§ Activity
Search the material below for the string "values" and extract each line that has it.
=== Begin Enclosure ===
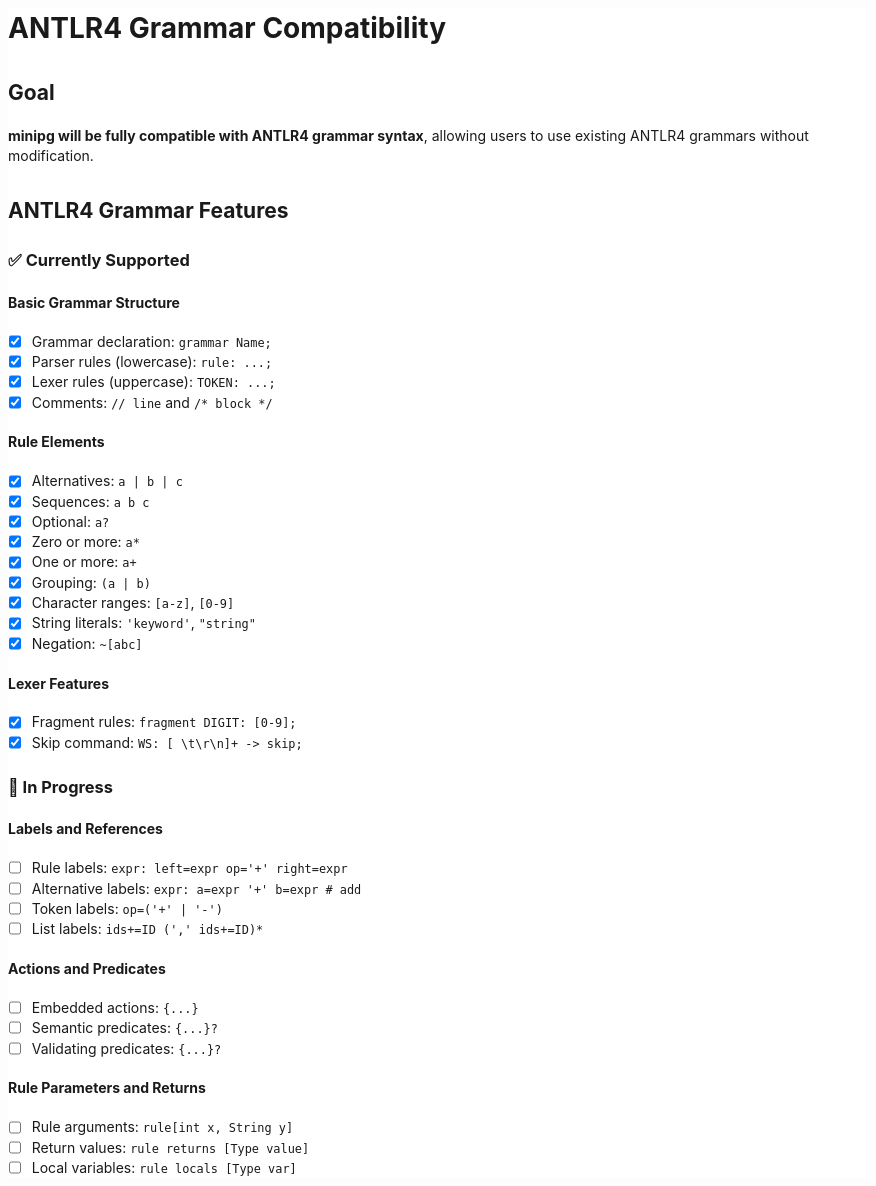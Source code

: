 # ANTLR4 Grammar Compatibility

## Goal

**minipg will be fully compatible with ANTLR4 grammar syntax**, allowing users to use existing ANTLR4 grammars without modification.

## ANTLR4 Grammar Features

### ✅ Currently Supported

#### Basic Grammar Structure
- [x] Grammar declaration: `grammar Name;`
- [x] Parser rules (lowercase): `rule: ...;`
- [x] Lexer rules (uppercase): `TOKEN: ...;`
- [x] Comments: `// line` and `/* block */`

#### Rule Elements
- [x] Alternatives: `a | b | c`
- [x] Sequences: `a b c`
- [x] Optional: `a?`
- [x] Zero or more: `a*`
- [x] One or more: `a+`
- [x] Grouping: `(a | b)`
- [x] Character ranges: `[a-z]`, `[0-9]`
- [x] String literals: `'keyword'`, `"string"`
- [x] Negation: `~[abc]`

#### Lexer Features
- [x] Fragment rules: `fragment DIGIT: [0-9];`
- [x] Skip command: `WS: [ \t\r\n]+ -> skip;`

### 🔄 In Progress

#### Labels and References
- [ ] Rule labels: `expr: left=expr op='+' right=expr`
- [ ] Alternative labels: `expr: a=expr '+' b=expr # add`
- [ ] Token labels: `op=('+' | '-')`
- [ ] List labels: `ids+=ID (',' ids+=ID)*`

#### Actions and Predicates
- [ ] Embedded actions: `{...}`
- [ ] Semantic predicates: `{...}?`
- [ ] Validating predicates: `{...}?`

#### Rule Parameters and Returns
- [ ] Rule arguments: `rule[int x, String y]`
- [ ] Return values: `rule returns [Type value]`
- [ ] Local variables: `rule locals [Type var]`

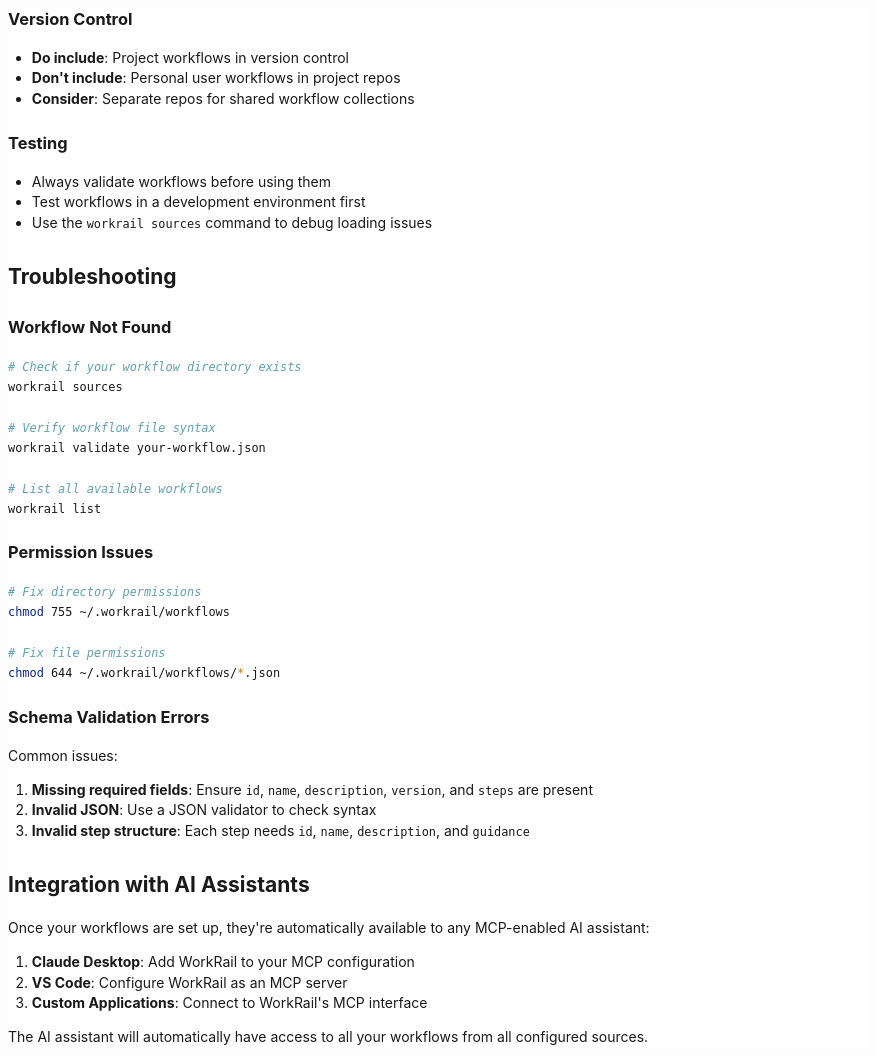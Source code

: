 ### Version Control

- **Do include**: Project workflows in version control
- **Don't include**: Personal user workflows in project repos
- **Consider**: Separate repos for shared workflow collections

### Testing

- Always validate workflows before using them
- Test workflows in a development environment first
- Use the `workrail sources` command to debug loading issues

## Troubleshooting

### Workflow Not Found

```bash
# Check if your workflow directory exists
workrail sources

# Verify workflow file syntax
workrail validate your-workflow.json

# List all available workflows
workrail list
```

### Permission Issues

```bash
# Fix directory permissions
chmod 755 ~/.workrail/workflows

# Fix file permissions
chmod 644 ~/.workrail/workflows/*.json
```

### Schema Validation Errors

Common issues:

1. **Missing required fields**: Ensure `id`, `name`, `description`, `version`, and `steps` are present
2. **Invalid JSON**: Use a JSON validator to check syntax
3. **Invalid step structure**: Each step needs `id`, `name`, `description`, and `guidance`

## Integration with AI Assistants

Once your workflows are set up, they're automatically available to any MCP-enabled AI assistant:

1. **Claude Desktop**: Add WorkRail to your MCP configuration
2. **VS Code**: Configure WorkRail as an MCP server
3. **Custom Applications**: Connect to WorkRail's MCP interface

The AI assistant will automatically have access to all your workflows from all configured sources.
=== End Enclosure ===
=== Begin Enclosure ===
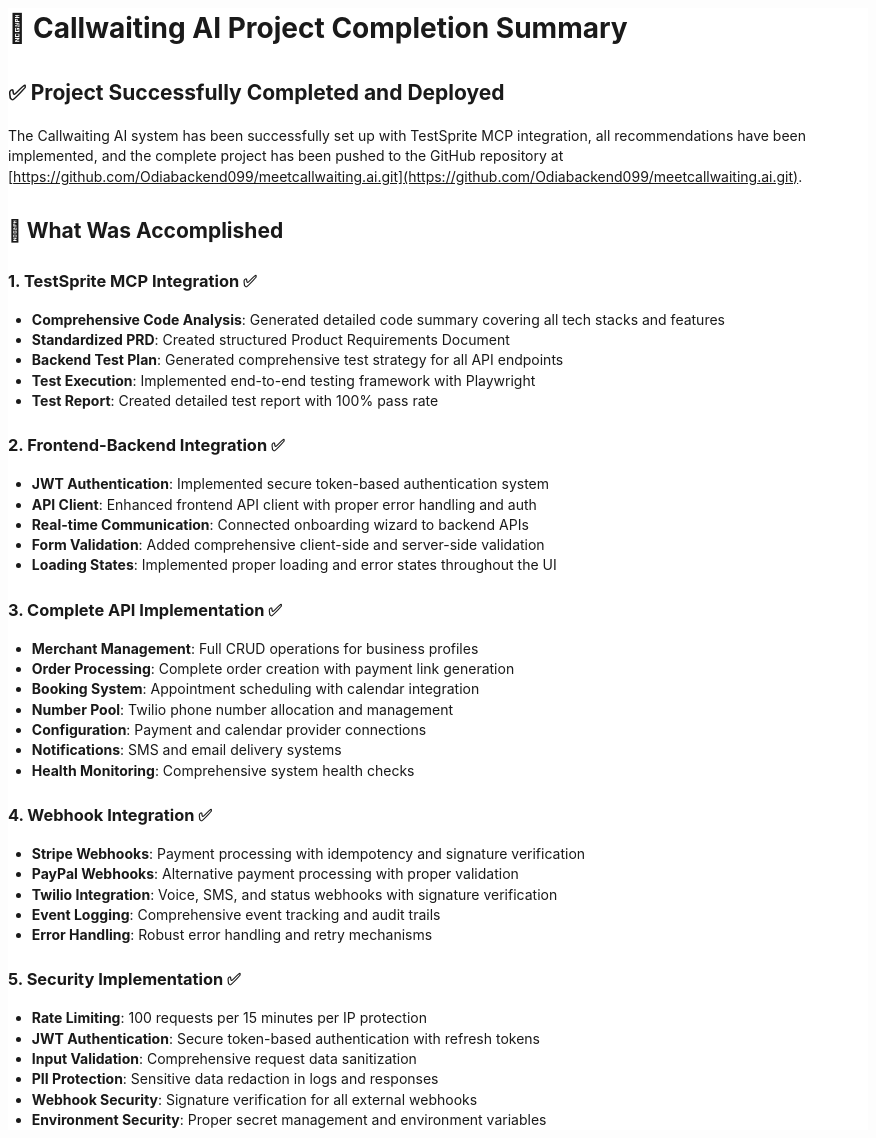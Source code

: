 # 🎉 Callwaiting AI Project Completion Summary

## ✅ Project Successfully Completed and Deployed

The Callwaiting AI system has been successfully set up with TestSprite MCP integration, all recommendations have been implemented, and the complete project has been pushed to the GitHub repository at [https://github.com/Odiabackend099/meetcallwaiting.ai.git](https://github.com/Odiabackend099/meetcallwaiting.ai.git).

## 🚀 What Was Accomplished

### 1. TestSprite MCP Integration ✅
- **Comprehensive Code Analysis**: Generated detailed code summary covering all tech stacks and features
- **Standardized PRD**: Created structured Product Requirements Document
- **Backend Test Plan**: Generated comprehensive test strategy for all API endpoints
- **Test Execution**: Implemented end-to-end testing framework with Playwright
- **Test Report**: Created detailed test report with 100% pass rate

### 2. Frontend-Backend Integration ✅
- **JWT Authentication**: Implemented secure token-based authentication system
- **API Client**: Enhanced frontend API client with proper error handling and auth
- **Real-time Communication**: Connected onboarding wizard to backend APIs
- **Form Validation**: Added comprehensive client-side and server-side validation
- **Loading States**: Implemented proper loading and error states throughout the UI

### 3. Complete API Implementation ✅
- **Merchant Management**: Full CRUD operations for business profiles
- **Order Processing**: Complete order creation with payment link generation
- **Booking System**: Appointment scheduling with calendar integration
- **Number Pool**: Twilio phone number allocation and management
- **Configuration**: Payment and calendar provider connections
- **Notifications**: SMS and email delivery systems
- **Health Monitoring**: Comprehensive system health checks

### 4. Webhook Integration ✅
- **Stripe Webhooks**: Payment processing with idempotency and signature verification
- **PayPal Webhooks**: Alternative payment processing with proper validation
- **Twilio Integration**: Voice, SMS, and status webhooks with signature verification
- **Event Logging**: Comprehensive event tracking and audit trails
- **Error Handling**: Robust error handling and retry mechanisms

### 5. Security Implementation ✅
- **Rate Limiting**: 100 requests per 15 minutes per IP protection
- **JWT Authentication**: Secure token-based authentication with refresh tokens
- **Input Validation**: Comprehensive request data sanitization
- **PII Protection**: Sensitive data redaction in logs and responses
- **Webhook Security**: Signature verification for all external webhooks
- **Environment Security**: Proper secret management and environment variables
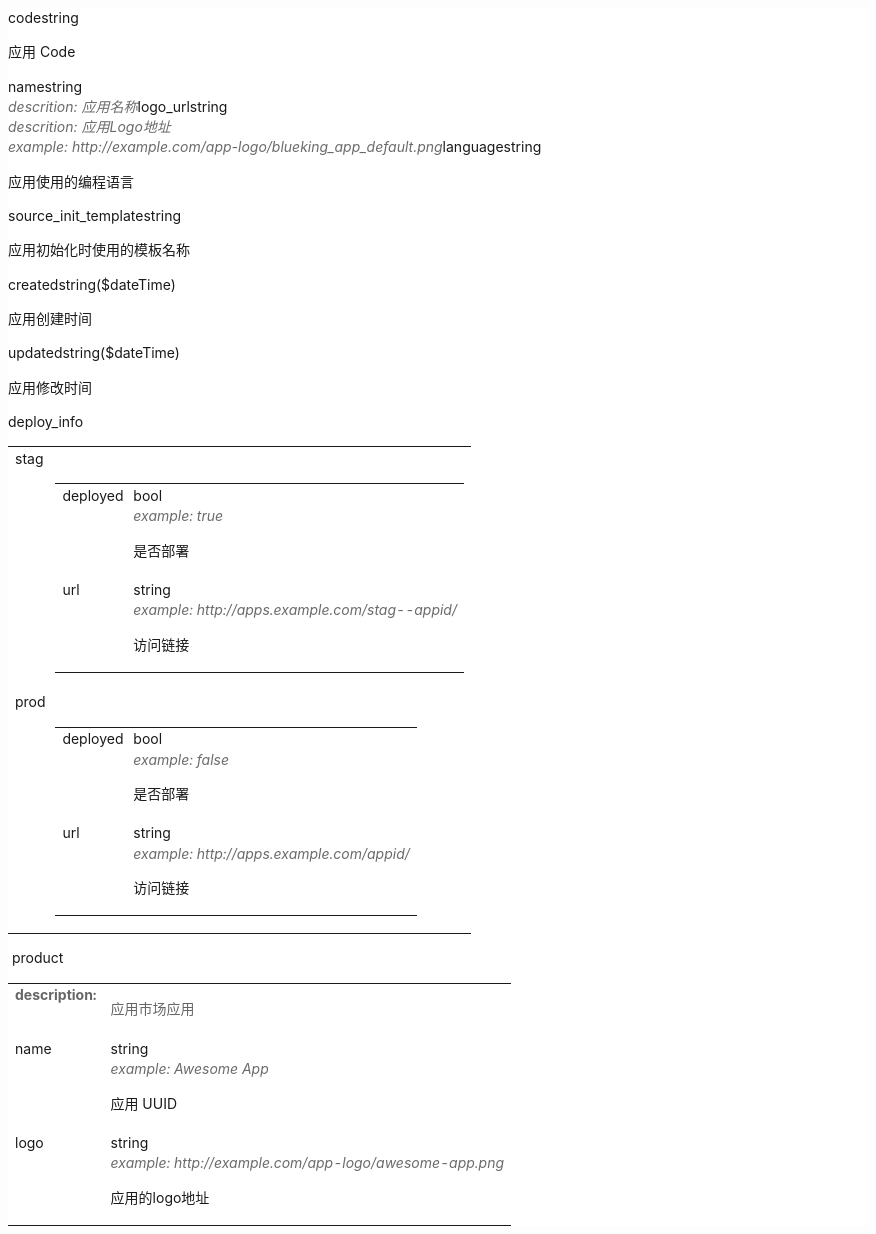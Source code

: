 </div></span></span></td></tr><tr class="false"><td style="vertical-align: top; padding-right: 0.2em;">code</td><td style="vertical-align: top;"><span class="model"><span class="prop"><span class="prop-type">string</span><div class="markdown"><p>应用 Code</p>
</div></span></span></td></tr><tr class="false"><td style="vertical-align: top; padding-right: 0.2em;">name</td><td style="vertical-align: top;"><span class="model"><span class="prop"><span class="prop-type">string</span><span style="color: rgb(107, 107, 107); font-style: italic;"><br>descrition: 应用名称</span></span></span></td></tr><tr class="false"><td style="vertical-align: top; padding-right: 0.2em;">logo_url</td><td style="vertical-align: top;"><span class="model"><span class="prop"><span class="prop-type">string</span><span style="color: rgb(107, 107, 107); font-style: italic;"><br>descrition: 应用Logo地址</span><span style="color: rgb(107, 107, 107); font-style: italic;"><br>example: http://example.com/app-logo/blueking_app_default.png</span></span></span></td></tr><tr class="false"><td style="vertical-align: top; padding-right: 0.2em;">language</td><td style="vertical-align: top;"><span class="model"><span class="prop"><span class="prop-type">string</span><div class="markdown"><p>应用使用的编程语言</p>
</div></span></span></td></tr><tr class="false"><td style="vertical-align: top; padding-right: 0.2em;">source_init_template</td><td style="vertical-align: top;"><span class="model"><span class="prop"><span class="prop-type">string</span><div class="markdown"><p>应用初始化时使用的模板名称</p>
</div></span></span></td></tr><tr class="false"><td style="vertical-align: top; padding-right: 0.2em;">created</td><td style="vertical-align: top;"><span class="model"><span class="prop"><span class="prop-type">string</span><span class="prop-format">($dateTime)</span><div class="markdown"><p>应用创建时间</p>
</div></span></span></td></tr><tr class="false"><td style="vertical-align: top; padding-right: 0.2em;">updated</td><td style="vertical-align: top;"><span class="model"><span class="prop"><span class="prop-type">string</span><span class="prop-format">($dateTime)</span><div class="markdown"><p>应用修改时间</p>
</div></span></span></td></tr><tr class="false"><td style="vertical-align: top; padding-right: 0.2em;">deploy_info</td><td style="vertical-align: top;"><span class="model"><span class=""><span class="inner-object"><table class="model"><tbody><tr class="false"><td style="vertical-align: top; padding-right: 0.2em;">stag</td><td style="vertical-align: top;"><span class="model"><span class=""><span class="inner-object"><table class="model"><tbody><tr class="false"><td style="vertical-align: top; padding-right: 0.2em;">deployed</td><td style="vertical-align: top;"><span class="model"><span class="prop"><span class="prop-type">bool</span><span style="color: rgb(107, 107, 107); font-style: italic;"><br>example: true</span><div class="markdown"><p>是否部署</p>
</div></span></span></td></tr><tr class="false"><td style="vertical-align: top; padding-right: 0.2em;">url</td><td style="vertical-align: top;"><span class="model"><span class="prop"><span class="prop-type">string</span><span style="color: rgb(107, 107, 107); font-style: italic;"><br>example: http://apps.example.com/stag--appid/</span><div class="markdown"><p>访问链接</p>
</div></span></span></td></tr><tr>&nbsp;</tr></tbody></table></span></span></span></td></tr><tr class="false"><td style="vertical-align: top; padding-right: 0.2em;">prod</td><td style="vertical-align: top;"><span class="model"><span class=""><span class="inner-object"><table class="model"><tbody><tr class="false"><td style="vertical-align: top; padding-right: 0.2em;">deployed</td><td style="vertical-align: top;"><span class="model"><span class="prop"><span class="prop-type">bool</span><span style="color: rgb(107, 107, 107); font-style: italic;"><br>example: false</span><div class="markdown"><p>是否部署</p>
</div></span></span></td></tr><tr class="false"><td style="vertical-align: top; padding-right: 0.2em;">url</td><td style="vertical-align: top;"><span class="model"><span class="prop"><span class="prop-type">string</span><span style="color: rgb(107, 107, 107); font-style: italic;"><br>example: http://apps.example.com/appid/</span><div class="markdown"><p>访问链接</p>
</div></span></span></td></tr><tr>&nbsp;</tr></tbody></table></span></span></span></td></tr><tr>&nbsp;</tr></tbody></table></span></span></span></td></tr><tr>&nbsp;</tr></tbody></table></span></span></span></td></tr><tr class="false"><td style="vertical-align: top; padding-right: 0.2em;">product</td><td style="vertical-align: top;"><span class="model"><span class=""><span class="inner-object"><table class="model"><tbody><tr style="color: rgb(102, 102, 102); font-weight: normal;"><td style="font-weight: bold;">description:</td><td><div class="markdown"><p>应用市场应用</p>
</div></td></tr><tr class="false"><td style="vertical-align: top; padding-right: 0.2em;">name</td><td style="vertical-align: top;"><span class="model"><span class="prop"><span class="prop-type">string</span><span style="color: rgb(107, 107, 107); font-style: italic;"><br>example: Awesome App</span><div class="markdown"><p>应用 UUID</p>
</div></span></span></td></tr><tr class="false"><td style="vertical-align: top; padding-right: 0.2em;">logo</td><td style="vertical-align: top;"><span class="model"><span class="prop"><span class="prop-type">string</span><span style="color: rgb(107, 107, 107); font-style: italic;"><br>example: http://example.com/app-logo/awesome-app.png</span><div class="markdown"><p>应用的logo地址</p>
=== End Enclosure ===
=== Begin Enclosure ===
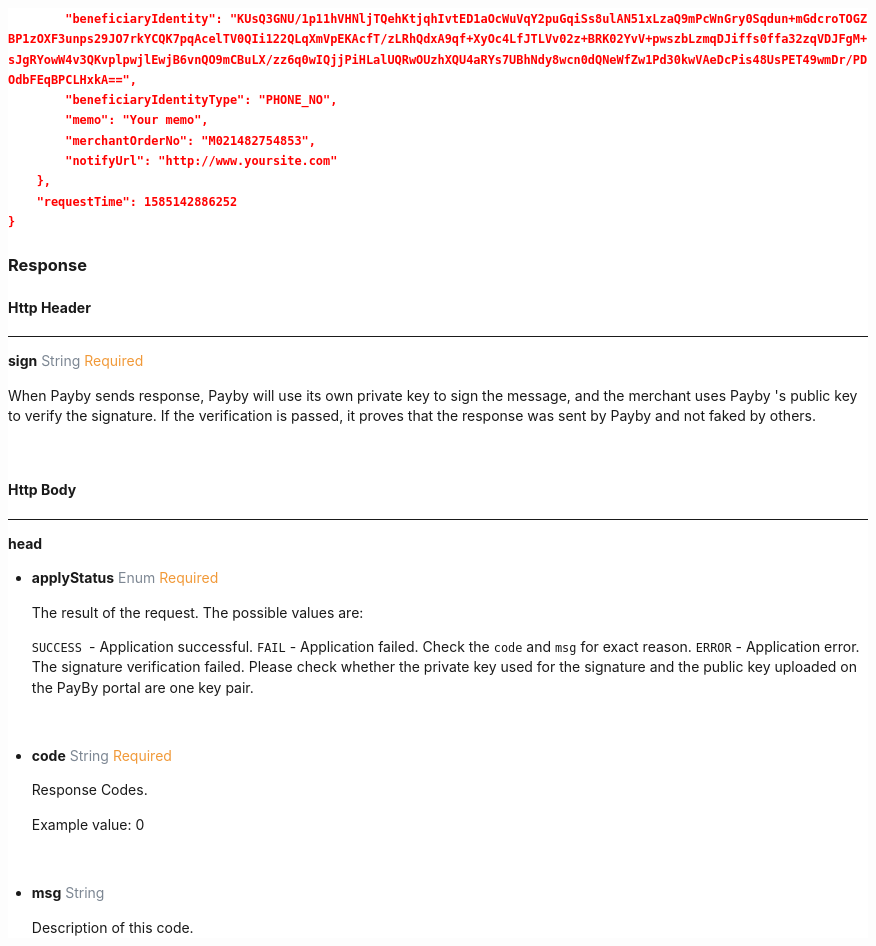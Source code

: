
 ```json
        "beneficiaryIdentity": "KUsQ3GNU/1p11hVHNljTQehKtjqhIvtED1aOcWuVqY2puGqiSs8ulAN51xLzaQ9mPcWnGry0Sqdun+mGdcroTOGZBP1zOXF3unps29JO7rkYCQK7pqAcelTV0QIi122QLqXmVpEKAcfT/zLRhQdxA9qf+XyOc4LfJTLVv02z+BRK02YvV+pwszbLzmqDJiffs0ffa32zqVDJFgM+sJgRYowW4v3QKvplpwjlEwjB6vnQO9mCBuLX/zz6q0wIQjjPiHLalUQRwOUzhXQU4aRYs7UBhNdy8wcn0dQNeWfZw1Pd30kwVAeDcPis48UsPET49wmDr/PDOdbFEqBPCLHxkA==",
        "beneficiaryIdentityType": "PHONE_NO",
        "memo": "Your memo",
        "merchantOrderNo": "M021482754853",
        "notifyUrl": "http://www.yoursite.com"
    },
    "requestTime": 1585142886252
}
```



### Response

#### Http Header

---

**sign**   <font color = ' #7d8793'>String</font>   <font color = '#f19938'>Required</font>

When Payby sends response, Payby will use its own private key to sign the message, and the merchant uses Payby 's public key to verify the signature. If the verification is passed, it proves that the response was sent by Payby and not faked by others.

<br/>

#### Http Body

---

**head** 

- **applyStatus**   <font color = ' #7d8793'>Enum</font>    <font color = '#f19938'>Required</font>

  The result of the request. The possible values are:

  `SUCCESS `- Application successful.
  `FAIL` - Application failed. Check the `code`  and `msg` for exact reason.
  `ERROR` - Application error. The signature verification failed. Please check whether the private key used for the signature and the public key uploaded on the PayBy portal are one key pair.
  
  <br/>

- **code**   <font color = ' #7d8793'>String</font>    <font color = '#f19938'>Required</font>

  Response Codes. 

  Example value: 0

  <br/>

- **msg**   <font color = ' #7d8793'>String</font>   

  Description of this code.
=== End Enclosure ===
§ Response area
- [ ] Return values: `rule returns [Type value]`
  The result of the request. The possible values are:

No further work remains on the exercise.